→ Instructions to follow:
In the copy, include every entry exactly but none of the images.

→ Excerpted records:
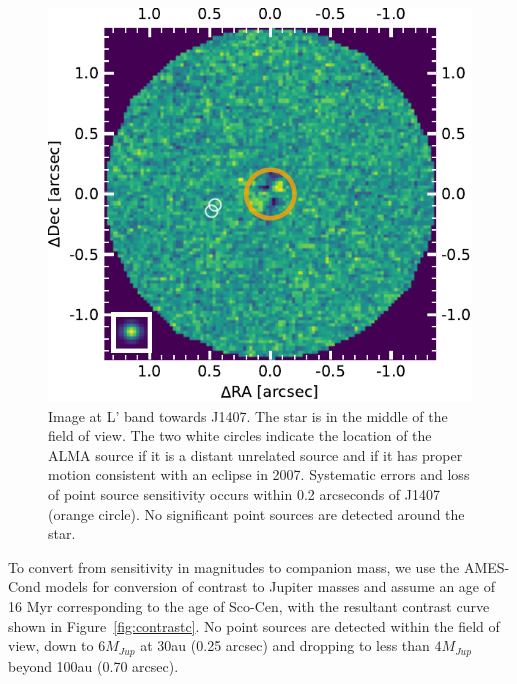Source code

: \documentclass{aa} %
\begin{document}
\begin{figure}[tbh]
\begin{center}
  \includegraphics[width=\columnwidth]{J1407_NACO_result.pdf}
\caption{\label{fig:naco}Image at L' band towards J1407. The star is in the middle of the field of view. The two white circles indicate the location of the ALMA source if it is a distant unrelated source and if it has proper motion consistent with an eclipse in 2007. Systematic errors and loss of point source sensitivity occurs within 0.2 arcseconds of J1407 (orange circle). No significant point sources are detected around the star.}

\end{center}
\end{figure}%

To convert from sensitivity in magnitudes to companion mass, we use the  AMES-Cond \citep{Baraffe03,Allard01} models for conversion of contrast to Jupiter masses and assume an age of 16 Myr corresponding to the age of Sco-Cen, with the resultant contrast curve shown in Figure~\ref{fig:contrastc}.
%
No point sources are detected within the field of view, down to $6M_{Jup}$ at 30au (0.25 arcsec) and dropping to less than $4M_{Jup}$ beyond 100au (0.70 arcsec).
\end{document}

→ Worked solution:
Source code

: \documentclass{aa} %
\begin{document}
\begin{figure}[tbh]
\begin{center}
  \includegraphics[width=\columnwidth]{J1407_NACO_result.pdf}
\caption{\label{fig:naco}Image at L' band towards J1407. The star is in the middle of the field of view. The two white circles indicate the location of the ALMA source if it is a distant unrelated source and if it has proper motion consistent with an eclipse in 2007. Systematic errors and loss of point source sensitivity occurs within 0.2 arcseconds of J1407 (orange circle). No significant point sources are detected around the star.}

\end{center}
\end{figure}%

To convert from sensitivity in magnitudes to companion mass, we use the  AMES-Cond \citep{Baraffe03,Allard01} models for conversion of contrast to Jupiter masses and assume an age of 16 Myr corresponding to the age of Sco-Cen, with the resultant contrast curve shown in Figure~\ref{fig:contrastc}.
%
No point sources are detected within the field of view, down to $6M_{Jup}$ at 30au (0.25 arcsec) and dropping to less than $4M_{Jup}$ beyond 100au (0.70 arcsec).
\end{document}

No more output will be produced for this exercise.